The right way to do this for JRiver is a Websocket. You could do MQTT or something but making this a websocket (that ideally spits out json not XML) is by far the most flexible approach and allows anyone / anything to integrate with it.

The only concern I have is websocket communication causing the problem described by Hendrik
"sending the messages caused hiccups in time-sensitive applications, like gaming while playing music, for unknown reasons, not going back to that."
I've had JRiver get a weird momentary 'stutter' when overwhelmed with MCWS requests (purely Playing Now type requests, nothing to change state or request other views). Would absolutely prefer this 'not' be a thing.

Striker:

--- Quote from: eve on February 19, 2024, 01:11:40 pm ---Chiming in.

The right way to do this for JRiver is a Websocket.
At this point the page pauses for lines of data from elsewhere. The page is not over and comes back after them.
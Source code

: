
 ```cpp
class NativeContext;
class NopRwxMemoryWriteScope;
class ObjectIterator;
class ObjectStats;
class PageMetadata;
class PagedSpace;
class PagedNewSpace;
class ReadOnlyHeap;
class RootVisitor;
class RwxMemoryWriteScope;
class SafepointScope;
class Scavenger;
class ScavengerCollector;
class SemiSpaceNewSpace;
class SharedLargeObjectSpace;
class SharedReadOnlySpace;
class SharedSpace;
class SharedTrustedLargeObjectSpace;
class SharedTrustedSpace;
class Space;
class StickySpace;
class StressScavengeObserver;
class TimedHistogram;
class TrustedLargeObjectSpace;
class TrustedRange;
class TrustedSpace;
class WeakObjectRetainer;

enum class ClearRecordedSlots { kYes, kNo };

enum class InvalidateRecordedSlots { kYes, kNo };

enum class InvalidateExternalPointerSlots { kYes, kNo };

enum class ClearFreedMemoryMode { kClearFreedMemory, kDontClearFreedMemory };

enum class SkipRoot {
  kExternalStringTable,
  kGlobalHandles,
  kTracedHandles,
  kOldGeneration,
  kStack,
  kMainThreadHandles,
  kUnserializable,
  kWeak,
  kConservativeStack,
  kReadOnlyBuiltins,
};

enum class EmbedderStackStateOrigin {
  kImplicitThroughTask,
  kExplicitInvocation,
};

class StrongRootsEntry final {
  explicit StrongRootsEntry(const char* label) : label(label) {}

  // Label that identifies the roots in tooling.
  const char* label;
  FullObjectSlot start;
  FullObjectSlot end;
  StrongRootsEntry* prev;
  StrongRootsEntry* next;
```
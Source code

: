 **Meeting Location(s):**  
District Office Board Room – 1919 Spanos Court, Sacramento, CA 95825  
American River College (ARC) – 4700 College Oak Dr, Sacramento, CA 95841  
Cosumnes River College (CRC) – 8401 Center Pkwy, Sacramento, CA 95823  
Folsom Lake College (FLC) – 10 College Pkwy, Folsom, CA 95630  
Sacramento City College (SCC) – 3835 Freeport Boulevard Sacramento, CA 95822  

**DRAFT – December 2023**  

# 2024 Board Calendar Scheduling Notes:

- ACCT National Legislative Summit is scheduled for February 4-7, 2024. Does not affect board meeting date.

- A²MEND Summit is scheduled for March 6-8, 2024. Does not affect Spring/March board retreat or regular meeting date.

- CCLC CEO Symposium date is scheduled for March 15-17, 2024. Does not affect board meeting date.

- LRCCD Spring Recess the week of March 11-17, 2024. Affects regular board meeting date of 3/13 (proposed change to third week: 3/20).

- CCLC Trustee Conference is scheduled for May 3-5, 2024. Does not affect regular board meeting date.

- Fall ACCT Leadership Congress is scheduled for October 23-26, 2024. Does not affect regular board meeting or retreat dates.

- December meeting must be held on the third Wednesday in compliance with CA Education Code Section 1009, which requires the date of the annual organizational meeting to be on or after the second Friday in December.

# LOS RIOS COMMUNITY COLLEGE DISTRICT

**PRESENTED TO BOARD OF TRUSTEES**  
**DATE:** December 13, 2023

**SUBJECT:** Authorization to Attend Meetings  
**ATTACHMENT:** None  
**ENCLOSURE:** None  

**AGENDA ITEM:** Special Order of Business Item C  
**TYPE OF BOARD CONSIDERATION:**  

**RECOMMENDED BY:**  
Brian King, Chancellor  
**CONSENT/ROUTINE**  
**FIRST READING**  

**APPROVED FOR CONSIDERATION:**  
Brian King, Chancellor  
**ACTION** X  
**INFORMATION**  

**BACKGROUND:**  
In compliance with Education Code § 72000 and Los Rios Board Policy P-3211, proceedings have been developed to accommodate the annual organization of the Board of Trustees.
You could do MQTT or something but making this a websocket (that ideally spits out json not XML) is by far the most flexible approach and allows anyone / anything to integrate with it.
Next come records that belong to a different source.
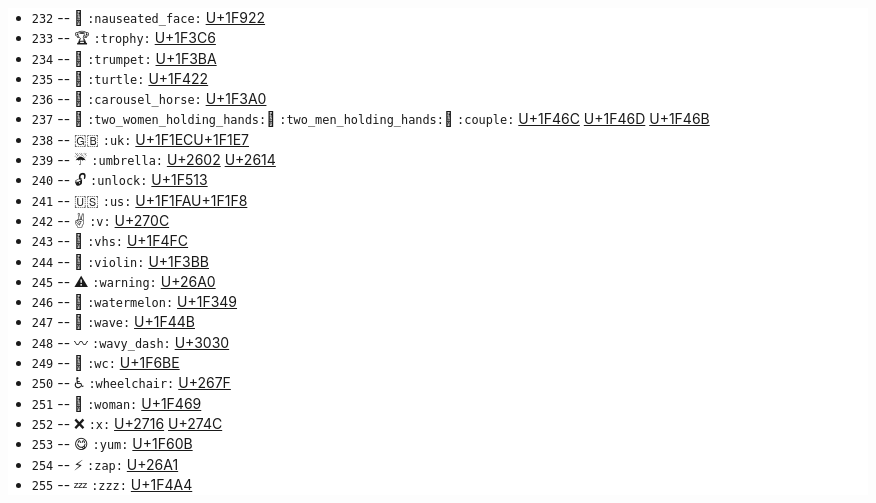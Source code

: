   * `232` -- :nauseated_face: `:nauseated_face:` [U+1F922](http://www.unicode.org/emoji/charts/full-emoji-list.html#1f922)
  * `233` -- :trophy: `:trophy:` [U+1F3C6](http://www.unicode.org/emoji/charts/full-emoji-list.html#1f3c6)
  * `234` -- :trumpet: `:trumpet:` [U+1F3BA](http://www.unicode.org/emoji/charts/full-emoji-list.html#1f3ba)
  * `235` -- :turtle: `:turtle:` [U+1F422](http://www.unicode.org/emoji/charts/full-emoji-list.html#1f422)
  * `236` -- :carousel_horse: `:carousel_horse:` [U+1F3A0](http://www.unicode.org/emoji/charts/full-emoji-list.html#1f3a0)
  * `237` -- :two_women_holding_hands: `:two_women_holding_hands:`:two_men_holding_hands: `:two_men_holding_hands:`:couple: `:couple:` [U+1F46C](http://www.unicode.org/emoji/charts/full-emoji-list.html#1f46c) [U+1F46D](http://www.unicode.org/emoji/charts/full-emoji-list.html#1f46d) [U+1F46B](http://www.unicode.org/emoji/charts/full-emoji-list.html#1f46b)
  * `238` -- :uk: `:uk:` [U+1F1ECU+1F1E7](http://www.unicode.org/emoji/charts/full-emoji-list.html#1f1ec_1f1e7)
  * `239` -- :umbrella: `:umbrella:` [U+2602](http://www.unicode.org/emoji/charts/full-emoji-list.html#2602) [U+2614](http://www.unicode.org/emoji/charts/full-emoji-list.html#2614)
  * `240` -- :unlock: `:unlock:` [U+1F513](http://www.unicode.org/emoji/charts/full-emoji-list.html#1f513)
  * `241` -- :us: `:us:` [U+1F1FAU+1F1F8](http://www.unicode.org/emoji/charts/full-emoji-list.html#1f1fa_1f1f8)
  * `242` -- :v: `:v:` [U+270C](http://www.unicode.org/emoji/charts/full-emoji-list.html#270c)
  * `243` -- :vhs: `:vhs:` [U+1F4FC](http://www.unicode.org/emoji/charts/full-emoji-list.html#1f4fc)
  * `244` -- :violin: `:violin:` [U+1F3BB](http://www.unicode.org/emoji/charts/full-emoji-list.html#1f3bb)
  * `245` -- :warning: `:warning:` [U+26A0](http://www.unicode.org/emoji/charts/full-emoji-list.html#26a0)
  * `246` -- :watermelon: `:watermelon:` [U+1F349](http://www.unicode.org/emoji/charts/full-emoji-list.html#1f349)
  * `247` -- :wave: `:wave:` [U+1F44B](http://www.unicode.org/emoji/charts/full-emoji-list.html#1f44b)
  * `248` -- :wavy_dash: `:wavy_dash:` [U+3030](http://www.unicode.org/emoji/charts/full-emoji-list.html#3030)
  * `249` -- :wc: `:wc:` [U+1F6BE](http://www.unicode.org/emoji/charts/full-emoji-list.html#1f6be)
  * `250` -- :wheelchair: `:wheelchair:` [U+267F](http://www.unicode.org/emoji/charts/full-emoji-list.html#267f)
  * `251` -- :woman: `:woman:` [U+1F469](http://www.unicode.org/emoji/charts/full-emoji-list.html#1f469)
  * `252` -- :x: `:x:` [U+2716](http://www.unicode.org/emoji/charts/full-emoji-list.html#2716) [U+274C](http://www.unicode.org/emoji/charts/full-emoji-list.html#274c)
  * `253` -- :yum: `:yum:` [U+1F60B](http://www.unicode.org/emoji/charts/full-emoji-list.html#1f60b)
  * `254` -- :zap: `:zap:` [U+26A1](http://www.unicode.org/emoji/charts/full-emoji-list.html#26a1)
  * `255` -- :zzz: `:zzz:` [U+1F4A4](http://www.unicode.org/emoji/charts/full-emoji-list.html#1f4a4)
The only concern I have is websocket communication causing the problem described by Hendrik
"sending the messages caused hiccups in time-sensitive applications, like gaming while playing music, for unknown reasons, not going back to that."
I've had JRiver get a weird momentary 'stutter' when overwhelmed with MCWS requests (purely Playing Now type requests, nothing to change state or request other views). Would absolutely prefer this 'not' be a thing.

--- End quote ---

I could see that with many concurrent MCWS requests or with a large number of clients subscribing to push notifications from MC.

That is one of the reasons I simply wanted MC to call a configured program (in the background) on state change, which could then do whatever it wanted outside of MC.

zybex:
@Hendrik, I thought MC would fire an Event for most of the notifications in this list, but I see only NOTIFY_TRACK_CHANGE, NOTIFY_PLAYERSTATE_CHANGE and NOTIFY_VOLUME_CHANGED, which aren't even on that list. Is that expected?
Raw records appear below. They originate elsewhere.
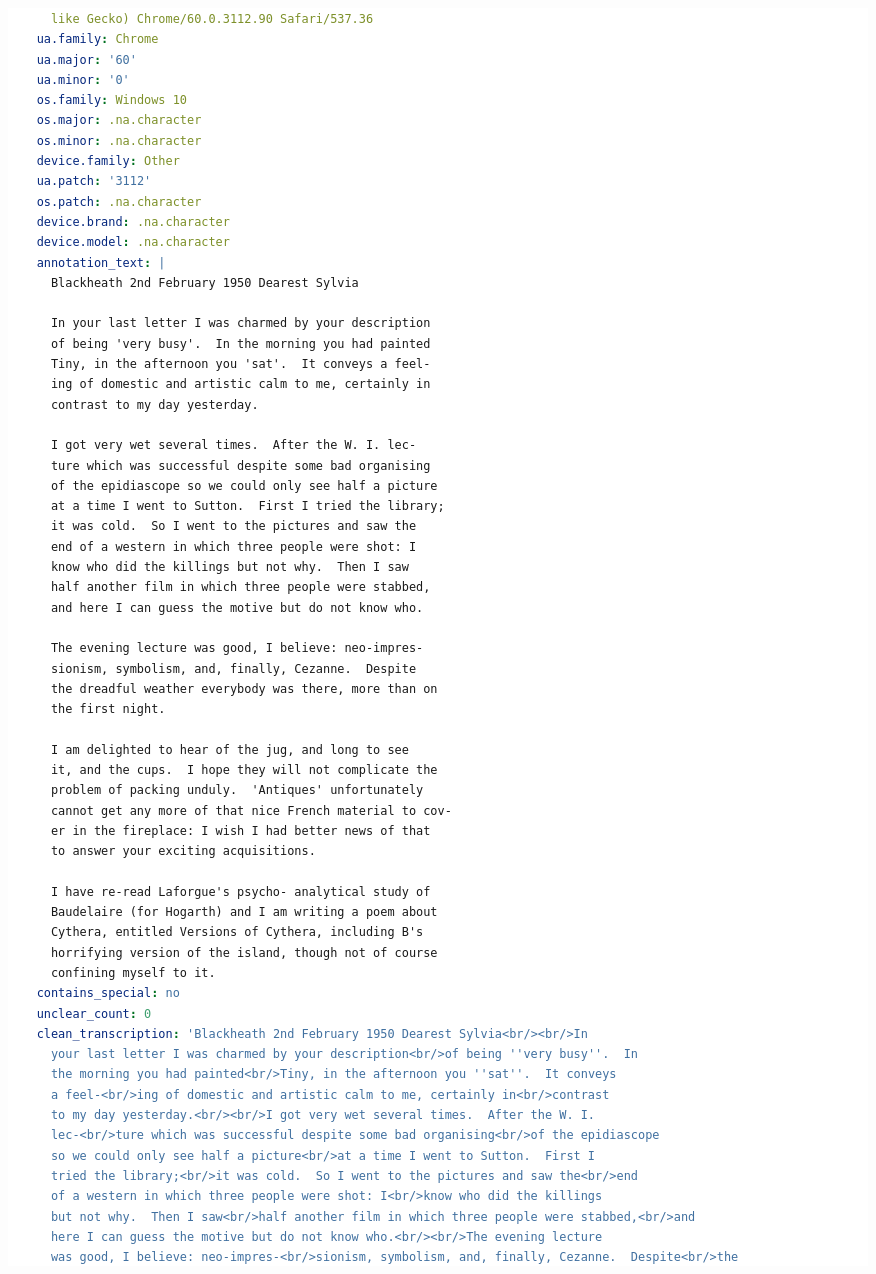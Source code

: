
 ```yaml
      like Gecko) Chrome/60.0.3112.90 Safari/537.36
    ua.family: Chrome
    ua.major: '60'
    ua.minor: '0'
    os.family: Windows 10
    os.major: .na.character
    os.minor: .na.character
    device.family: Other
    ua.patch: '3112'
    os.patch: .na.character
    device.brand: .na.character
    device.model: .na.character
    annotation_text: |
      Blackheath 2nd February 1950 Dearest Sylvia

      In your last letter I was charmed by your description
      of being 'very busy'.  In the morning you had painted
      Tiny, in the afternoon you 'sat'.  It conveys a feel-
      ing of domestic and artistic calm to me, certainly in
      contrast to my day yesterday.

      I got very wet several times.  After the W. I. lec-
      ture which was successful despite some bad organising
      of the epidiascope so we could only see half a picture
      at a time I went to Sutton.  First I tried the library;
      it was cold.  So I went to the pictures and saw the
      end of a western in which three people were shot: I
      know who did the killings but not why.  Then I saw
      half another film in which three people were stabbed,
      and here I can guess the motive but do not know who.

      The evening lecture was good, I believe: neo-impres-
      sionism, symbolism, and, finally, Cezanne.  Despite
      the dreadful weather everybody was there, more than on
      the first night.

      I am delighted to hear of the jug, and long to see
      it, and the cups.  I hope they will not complicate the
      problem of packing unduly.  'Antiques' unfortunately
      cannot get any more of that nice French material to cov-
      er in the fireplace: I wish I had better news of that
      to answer your exciting acquisitions.

      I have re-read Laforgue's psycho- analytical study of
      Baudelaire (for Hogarth) and I am writing a poem about
      Cythera, entitled Versions of Cythera, including B's
      horrifying version of the island, though not of course
      confining myself to it.
    contains_special: no
    unclear_count: 0
    clean_transcription: 'Blackheath 2nd February 1950 Dearest Sylvia<br/><br/>In
      your last letter I was charmed by your description<br/>of being ''very busy''.  In
      the morning you had painted<br/>Tiny, in the afternoon you ''sat''.  It conveys
      a feel-<br/>ing of domestic and artistic calm to me, certainly in<br/>contrast
      to my day yesterday.<br/><br/>I got very wet several times.  After the W. I.
      lec-<br/>ture which was successful despite some bad organising<br/>of the epidiascope
      so we could only see half a picture<br/>at a time I went to Sutton.  First I
      tried the library;<br/>it was cold.  So I went to the pictures and saw the<br/>end
      of a western in which three people were shot: I<br/>know who did the killings
      but not why.  Then I saw<br/>half another film in which three people were stabbed,<br/>and
      here I can guess the motive but do not know who.<br/><br/>The evening lecture
      was good, I believe: neo-impres-<br/>sionism, symbolism, and, finally, Cezanne.  Despite<br/>the
```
These are enough for most purposes, just asking.

One that might need fixing - there's no event fired when the user closes MC while music is playing.

Hendrik:
The commands that fire are filtered for relevance, the notify events include a lot that are for internal use only to update views etc.

eve:

--- Quote from: Striker on February 19, 2024, 01:21:25 pm ---I could see that with many concurrent MCWS requests or with a large number of clients subscribing to push notifications from MC.

--- End quote ---

Well like the way you'd handle that is a small server application that acts as the only websocket consumer for a JRiver instance and 'forwards' the information from each instance to as many clients however you see fit.
For example, you could push it all out into a redis stream or another websocket or whatever. A client should never directly connect to the media player, it should go through a thin 'interface' anyways. This way when JRiver changes something you can change just the server, not anything that depends on it.